=== REQUIRED ACTION ===
What you return should be each line of the data containing the string "subconverter".

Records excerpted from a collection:
━━━━━━━━━━━━━━━━━━━━━━━━━━━━━━
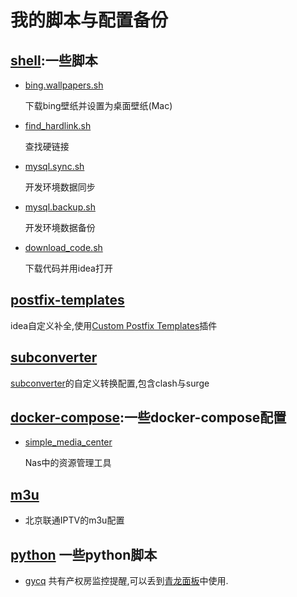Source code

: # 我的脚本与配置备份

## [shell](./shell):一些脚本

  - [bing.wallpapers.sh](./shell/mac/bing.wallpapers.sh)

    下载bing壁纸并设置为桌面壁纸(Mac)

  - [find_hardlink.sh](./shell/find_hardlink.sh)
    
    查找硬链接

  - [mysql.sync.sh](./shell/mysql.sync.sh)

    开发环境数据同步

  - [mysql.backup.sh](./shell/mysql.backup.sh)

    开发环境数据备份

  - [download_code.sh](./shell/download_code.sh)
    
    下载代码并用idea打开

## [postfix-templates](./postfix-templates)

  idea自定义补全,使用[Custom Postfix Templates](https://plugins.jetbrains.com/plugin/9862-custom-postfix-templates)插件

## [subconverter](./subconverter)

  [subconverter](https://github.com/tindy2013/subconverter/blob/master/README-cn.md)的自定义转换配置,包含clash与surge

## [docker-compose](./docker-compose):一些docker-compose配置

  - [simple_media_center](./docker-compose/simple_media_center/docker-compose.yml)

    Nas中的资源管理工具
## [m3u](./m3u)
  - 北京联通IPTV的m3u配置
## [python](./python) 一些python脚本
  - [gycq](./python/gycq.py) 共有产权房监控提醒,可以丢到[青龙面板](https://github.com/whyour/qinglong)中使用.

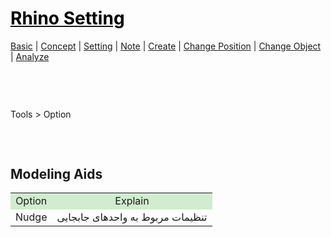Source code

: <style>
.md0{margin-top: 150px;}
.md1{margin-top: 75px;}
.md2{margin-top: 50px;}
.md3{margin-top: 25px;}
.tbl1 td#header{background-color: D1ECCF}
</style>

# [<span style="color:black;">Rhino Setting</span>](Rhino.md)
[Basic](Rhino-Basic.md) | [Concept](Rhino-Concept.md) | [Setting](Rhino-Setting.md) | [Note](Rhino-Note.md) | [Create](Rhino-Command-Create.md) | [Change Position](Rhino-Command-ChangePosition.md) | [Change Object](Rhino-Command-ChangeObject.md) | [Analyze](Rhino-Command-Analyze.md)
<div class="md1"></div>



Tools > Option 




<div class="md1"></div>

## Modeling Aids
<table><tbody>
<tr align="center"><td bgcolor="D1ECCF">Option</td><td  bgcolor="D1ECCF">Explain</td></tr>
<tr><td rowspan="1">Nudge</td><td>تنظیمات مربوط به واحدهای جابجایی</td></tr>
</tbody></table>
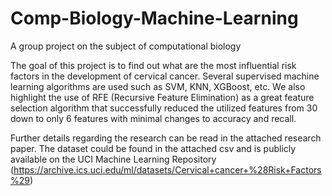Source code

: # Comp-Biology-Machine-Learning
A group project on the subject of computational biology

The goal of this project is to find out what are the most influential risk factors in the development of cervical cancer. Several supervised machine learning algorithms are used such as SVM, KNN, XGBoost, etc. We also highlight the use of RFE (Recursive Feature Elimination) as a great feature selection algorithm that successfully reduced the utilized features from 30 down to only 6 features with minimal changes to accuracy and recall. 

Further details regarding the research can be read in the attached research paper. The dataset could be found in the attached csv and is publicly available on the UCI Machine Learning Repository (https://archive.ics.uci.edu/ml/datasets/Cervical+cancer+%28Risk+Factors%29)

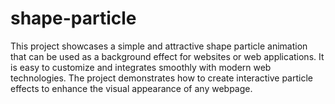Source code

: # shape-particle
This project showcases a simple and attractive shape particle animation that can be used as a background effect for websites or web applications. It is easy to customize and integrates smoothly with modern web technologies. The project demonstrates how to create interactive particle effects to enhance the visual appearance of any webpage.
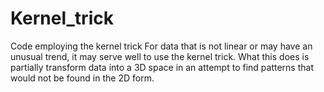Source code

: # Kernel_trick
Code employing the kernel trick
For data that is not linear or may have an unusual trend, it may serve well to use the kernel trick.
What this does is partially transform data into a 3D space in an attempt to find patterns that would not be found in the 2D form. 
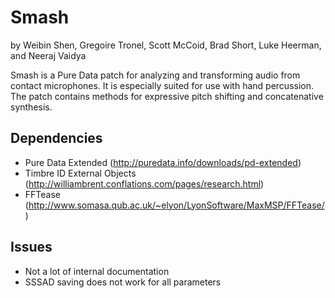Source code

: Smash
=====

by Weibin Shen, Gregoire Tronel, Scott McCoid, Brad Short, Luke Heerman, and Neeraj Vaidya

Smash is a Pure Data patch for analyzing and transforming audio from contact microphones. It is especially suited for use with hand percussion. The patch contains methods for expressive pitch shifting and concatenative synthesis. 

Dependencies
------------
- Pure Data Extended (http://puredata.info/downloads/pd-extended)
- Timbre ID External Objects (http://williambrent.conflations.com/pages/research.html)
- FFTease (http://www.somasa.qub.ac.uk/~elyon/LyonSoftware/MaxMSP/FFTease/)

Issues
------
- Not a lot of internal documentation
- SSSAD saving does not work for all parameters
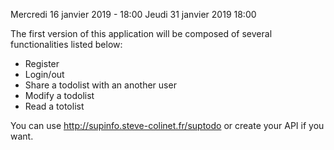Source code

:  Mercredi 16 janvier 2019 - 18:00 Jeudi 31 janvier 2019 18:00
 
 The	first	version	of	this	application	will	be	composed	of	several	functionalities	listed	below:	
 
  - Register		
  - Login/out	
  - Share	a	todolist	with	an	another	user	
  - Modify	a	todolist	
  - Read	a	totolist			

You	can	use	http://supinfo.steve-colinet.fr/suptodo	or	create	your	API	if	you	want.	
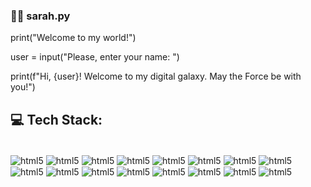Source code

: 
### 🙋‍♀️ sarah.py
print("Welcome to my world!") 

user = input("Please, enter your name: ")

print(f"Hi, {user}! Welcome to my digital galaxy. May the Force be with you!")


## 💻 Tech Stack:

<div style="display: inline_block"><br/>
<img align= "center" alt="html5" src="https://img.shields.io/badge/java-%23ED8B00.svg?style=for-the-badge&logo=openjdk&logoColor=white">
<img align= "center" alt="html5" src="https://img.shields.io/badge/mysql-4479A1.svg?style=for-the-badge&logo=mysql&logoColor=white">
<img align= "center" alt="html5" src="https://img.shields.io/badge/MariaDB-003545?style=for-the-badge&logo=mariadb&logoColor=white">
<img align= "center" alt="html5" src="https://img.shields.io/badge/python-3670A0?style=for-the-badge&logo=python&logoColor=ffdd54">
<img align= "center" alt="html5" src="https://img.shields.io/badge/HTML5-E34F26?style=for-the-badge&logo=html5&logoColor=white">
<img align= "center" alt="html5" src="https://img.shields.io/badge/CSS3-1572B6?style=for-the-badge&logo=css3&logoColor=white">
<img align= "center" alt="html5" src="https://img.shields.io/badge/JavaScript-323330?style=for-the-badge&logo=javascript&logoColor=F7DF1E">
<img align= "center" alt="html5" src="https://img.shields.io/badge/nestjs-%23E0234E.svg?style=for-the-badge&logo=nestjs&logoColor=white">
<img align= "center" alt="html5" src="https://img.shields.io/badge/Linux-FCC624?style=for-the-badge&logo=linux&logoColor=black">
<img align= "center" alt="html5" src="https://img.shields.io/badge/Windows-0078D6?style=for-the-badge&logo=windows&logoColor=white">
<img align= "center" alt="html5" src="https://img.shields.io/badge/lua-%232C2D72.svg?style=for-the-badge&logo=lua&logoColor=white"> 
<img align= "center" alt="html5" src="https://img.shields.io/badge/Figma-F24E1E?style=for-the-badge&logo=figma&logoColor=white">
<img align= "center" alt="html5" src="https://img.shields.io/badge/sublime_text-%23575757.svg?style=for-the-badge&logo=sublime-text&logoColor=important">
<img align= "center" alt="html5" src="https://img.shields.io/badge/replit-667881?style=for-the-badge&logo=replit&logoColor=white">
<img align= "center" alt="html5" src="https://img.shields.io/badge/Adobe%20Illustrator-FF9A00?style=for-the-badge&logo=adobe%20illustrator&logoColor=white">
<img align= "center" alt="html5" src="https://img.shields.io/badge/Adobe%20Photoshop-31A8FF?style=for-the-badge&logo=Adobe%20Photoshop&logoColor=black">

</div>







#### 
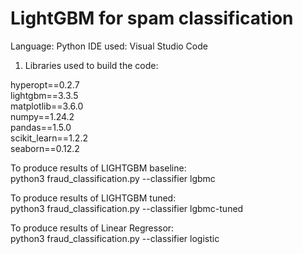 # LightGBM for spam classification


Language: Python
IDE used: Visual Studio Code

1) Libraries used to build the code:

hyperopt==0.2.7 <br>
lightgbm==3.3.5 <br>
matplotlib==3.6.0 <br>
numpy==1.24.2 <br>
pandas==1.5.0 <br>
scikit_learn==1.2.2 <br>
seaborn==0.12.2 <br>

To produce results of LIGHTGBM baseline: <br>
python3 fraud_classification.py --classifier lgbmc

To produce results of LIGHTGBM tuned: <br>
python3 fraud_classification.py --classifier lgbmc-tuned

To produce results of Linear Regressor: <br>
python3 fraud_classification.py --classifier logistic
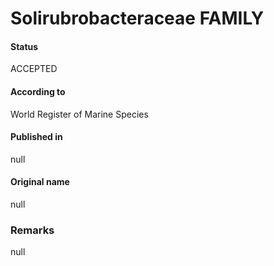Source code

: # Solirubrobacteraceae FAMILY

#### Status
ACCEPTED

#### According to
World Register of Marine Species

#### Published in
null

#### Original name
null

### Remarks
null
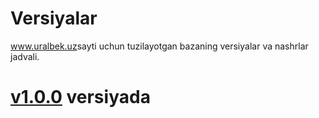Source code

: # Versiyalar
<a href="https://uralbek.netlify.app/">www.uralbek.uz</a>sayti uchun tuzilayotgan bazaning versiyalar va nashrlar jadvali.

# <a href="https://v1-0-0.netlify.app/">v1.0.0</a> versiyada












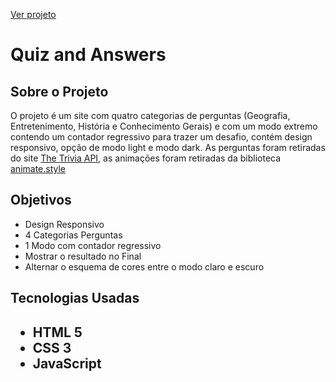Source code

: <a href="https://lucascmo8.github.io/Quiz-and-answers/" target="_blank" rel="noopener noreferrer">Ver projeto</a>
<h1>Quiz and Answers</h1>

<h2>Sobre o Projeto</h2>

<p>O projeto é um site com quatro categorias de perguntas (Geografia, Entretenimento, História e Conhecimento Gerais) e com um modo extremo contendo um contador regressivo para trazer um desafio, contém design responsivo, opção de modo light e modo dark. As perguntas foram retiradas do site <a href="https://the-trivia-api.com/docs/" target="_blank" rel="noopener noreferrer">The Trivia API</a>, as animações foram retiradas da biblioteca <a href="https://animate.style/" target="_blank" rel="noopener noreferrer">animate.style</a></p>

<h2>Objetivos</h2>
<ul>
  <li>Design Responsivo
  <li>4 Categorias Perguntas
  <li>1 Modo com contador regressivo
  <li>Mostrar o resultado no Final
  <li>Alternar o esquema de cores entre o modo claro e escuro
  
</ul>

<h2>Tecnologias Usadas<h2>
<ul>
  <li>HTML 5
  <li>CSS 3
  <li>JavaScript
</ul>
━━━━━━━━━━━━━━━━━━━━━━━━━━━━━━
=== EXERCISE ANSWER ===
## [subconverter](./subconverter)
  [subconverter](https://github.com/tindy2013/subconverter/blob/master/README-cn.md)的自定义转换配置,包含clash与surge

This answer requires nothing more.